Arjioon Putra Parswera

10.8K 831 105
                                    

"Kalo aku terima tawaran Papah, berarti aku nggak perlu pegang perusahaan cabang?"

"Kalo kamu mau nikah dalam waktu dekat, kamu nggak akan Papah angkat langsung jadi CEO--"

"Oke setuju!" Tanpa pikir panjang lelaki bermata sipit itu menyetujui perkataan Sang Papa. "Mau kapan akadnya? Besok? Atau sekarang?"

"Ini nikah Arjioon!" tegur Papa. Maksud hati ingin memberi penawaran yang sulit kepada Jioon, tetapi putra bungsunya itu tidak terpengaruh. Ia masih belum mau memimpin perusahaan, walaupun hanya anak cabang yang tidak terlalu besar.

"Pah, nikah tanggung jawabnya satu orang. Jadi CEO ratusan kepala keluarga yang harus aku pimpin," bela Jioon yang masih tetap teguh akan pendiriannya.

"Oke. Papah atur jadwal lamarannya--"

"Sama siapa?" Jioon tentu saja langsung memotong perkataan Sang Papa. Gila! Siapa yang akan Jioon lamar?

"Kamu punya pasangan?" tanya Papa yang masih tenang duduk di kursi kebesarannya, sedangkan Jioon dengan lesu menggelengkan kepala. "Nah, kan. Sok-sokan kapan akad, tapi gak punya calonnya!"

Jioon merutuki pikiran pendeknya. Sedari tadi ia percaya diri mengambil tawaran Sang Papa untuk menikah karena ia yakin tak ada perempuan yang bisa dinikahi dalam waktu dekat. Jioon melupakan fakta bahwa papanya memiliki banyak kolega, dan tentu saja salah satu atau bahkan lebih diantara koleganya itu ada yang memiliki anak perempuan.

"Aku punya catatan kriteria buat calon aku--"

"Nggak usah banyak mau!" Kali ini Papa yang memotong perkataan Jioon. "Kamu udah syukur Papah kasih pilihan."

Jioon menghela nafasnya, "Pah, Jioon kuliah aja belum beres. Jioon bukannya nggak mau pegang perusahaan Papah. Jioon mau, tapi bukan sekarang. Kalo sekarang, Jioon mending jadi OB dulu daripada jadi CEO." Ini adalah jurus terakhir yang Jioon miliki. "Lagain, emang Papah mau perusahaan yang Papah rintis dari muda tiba-tiba ambruk dalam sekejap gara-gara aku?"

Pria paruh baya itu menghela nafas, putra bungsunya ini memang memiliki banyak drama. "Papah suruh kamu pimpin salah satu anak cabang perusahaan, bukan kantor pusat."

"Tapi, Pah. Anak cabang perusahaan Papah juga karyawannya banyak. Lebih banyak dari lapisan biskuit Tango."
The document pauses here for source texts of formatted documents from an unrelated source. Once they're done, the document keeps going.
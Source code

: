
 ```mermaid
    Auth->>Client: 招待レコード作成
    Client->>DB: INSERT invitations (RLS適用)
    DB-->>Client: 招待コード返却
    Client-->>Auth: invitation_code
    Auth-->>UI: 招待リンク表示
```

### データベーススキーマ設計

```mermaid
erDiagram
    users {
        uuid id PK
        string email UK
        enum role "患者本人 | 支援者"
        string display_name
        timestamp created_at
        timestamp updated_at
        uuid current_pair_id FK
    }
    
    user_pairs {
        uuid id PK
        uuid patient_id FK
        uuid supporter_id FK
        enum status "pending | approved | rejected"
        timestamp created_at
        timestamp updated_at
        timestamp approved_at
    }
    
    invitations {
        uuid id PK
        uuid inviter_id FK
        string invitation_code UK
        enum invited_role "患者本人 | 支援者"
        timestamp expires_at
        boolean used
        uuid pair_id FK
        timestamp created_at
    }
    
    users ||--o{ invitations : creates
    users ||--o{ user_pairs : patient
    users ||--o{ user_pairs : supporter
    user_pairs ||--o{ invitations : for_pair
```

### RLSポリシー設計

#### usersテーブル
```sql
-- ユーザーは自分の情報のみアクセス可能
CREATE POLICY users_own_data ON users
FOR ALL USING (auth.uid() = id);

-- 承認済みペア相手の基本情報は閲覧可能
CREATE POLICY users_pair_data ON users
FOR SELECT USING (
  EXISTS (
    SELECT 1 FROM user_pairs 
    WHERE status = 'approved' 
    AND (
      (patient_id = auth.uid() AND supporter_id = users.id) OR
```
Bisa-bisanya Arjion Putra Parswera ini nyebut biskut berlapis dalam suasana menegangkan. Papa bahkan sudah menatap tajam putranya yang mengeluarkan lelucon tak lucu.
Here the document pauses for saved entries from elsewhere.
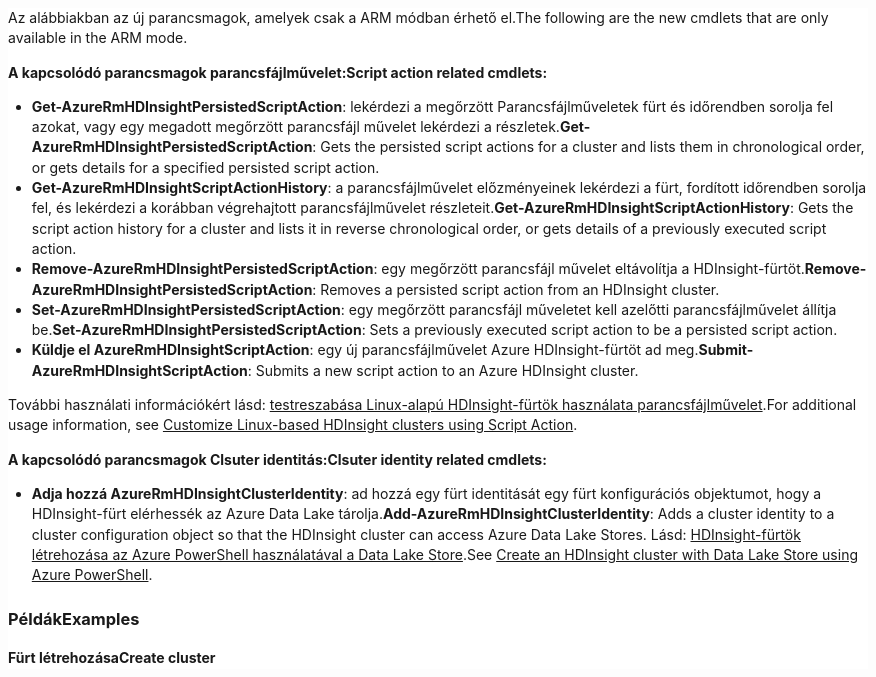 <span data-ttu-id="1219a-220">Az alábbiakban az új parancsmagok, amelyek csak a ARM módban érhető el.</span><span class="sxs-lookup"><span data-stu-id="1219a-220">The following are the new cmdlets that are only available in the ARM mode.</span></span> 

<span data-ttu-id="1219a-221">**A kapcsolódó parancsmagok parancsfájlművelet:**</span><span class="sxs-lookup"><span data-stu-id="1219a-221">**Script action related cmdlets:**</span></span>

* <span data-ttu-id="1219a-222">**Get-AzureRmHDInsightPersistedScriptAction**: lekérdezi a megőrzött Parancsfájlműveletek fürt és időrendben sorolja fel azokat, vagy egy megadott megőrzött parancsfájl művelet lekérdezi a részletek.</span><span class="sxs-lookup"><span data-stu-id="1219a-222">**Get-AzureRmHDInsightPersistedScriptAction**: Gets the persisted script actions for a cluster and lists them in chronological order, or gets details for a specified persisted script action.</span></span> 
* <span data-ttu-id="1219a-223">**Get-AzureRmHDInsightScriptActionHistory**: a parancsfájlművelet előzményeinek lekérdezi a fürt, fordított időrendben sorolja fel, és lekérdezi a korábban végrehajtott parancsfájlművelet részleteit.</span><span class="sxs-lookup"><span data-stu-id="1219a-223">**Get-AzureRmHDInsightScriptActionHistory**: Gets the script action history for a cluster and lists it in reverse chronological order, or gets details of a previously executed script action.</span></span> 
* <span data-ttu-id="1219a-224">**Remove-AzureRmHDInsightPersistedScriptAction**: egy megőrzött parancsfájl művelet eltávolítja a HDInsight-fürtöt.</span><span class="sxs-lookup"><span data-stu-id="1219a-224">**Remove-AzureRmHDInsightPersistedScriptAction**: Removes a persisted script action from an HDInsight cluster.</span></span>
* <span data-ttu-id="1219a-225">**Set-AzureRmHDInsightPersistedScriptAction**: egy megőrzött parancsfájl műveletet kell azelőtti parancsfájlművelet állítja be.</span><span class="sxs-lookup"><span data-stu-id="1219a-225">**Set-AzureRmHDInsightPersistedScriptAction**: Sets a previously executed script action to be a persisted script action.</span></span>
* <span data-ttu-id="1219a-226">**Küldje el AzureRmHDInsightScriptAction**: egy új parancsfájlművelet Azure HDInsight-fürtöt ad meg.</span><span class="sxs-lookup"><span data-stu-id="1219a-226">**Submit-AzureRmHDInsightScriptAction**: Submits a new script action to an Azure HDInsight cluster.</span></span> 

<span data-ttu-id="1219a-227">További használati információkért lásd: [testreszabása Linux-alapú HDInsight-fürtök használata parancsfájlművelet](hdinsight-hadoop-customize-cluster-linux.md).</span><span class="sxs-lookup"><span data-stu-id="1219a-227">For additional usage information, see [Customize Linux-based HDInsight clusters using Script Action](hdinsight-hadoop-customize-cluster-linux.md).</span></span>

<span data-ttu-id="1219a-228">**A kapcsolódó parancsmagok Clsuter identitás:**</span><span class="sxs-lookup"><span data-stu-id="1219a-228">**Clsuter identity related cmdlets:**</span></span>

* <span data-ttu-id="1219a-229">**Adja hozzá AzureRmHDInsightClusterIdentity**: ad hozzá egy fürt identitását egy fürt konfigurációs objektumot, hogy a HDInsight-fürt elérhessék az Azure Data Lake tárolja.</span><span class="sxs-lookup"><span data-stu-id="1219a-229">**Add-AzureRmHDInsightClusterIdentity**: Adds a cluster identity to a cluster configuration object so that the HDInsight cluster can access Azure Data Lake Stores.</span></span> <span data-ttu-id="1219a-230">Lásd: [HDInsight-fürtök létrehozása az Azure PowerShell használatával a Data Lake Store](../data-lake-store/data-lake-store-hdinsight-hadoop-use-powershell.md).</span><span class="sxs-lookup"><span data-stu-id="1219a-230">See [Create an HDInsight cluster with Data Lake Store using Azure PowerShell](../data-lake-store/data-lake-store-hdinsight-hadoop-use-powershell.md).</span></span>

### <a name="examples"></a><span data-ttu-id="1219a-231">Példák</span><span class="sxs-lookup"><span data-stu-id="1219a-231">Examples</span></span>
<span data-ttu-id="1219a-232">**Fürt létrehozása**</span><span class="sxs-lookup"><span data-stu-id="1219a-232">**Create cluster**</span></span>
"Pilihannya dua. Jadi CEO, atau nikah muda?"

Jioon menghela nafasnya, bernegosiasi dengan Sang Papa tentu saja akan menghasilkan kekalahan untuknya.

"Papah tunggu jawabannya besok," tegas Papa dan setelah itu beranjak dari kursinya. "Kamu pikirin malam ini, dan Papah tunggu jawabannya setelah sarapan."

Arjuna Parswera bukanlah lawan yang sebanding untuk Jioon kalahkan. Bakat berdebatnya saja ia dapatkan dari Sang Papa, tentu saja ia tak akan menang.

***

Malam ini Jioon benar-benar tidak bisa memejamkan matanya. Pulpen masih bertengger di antara telunjuk dan jari tengah, walau sesekali ia pindahkan ke atas bibir yang dimanyunkan.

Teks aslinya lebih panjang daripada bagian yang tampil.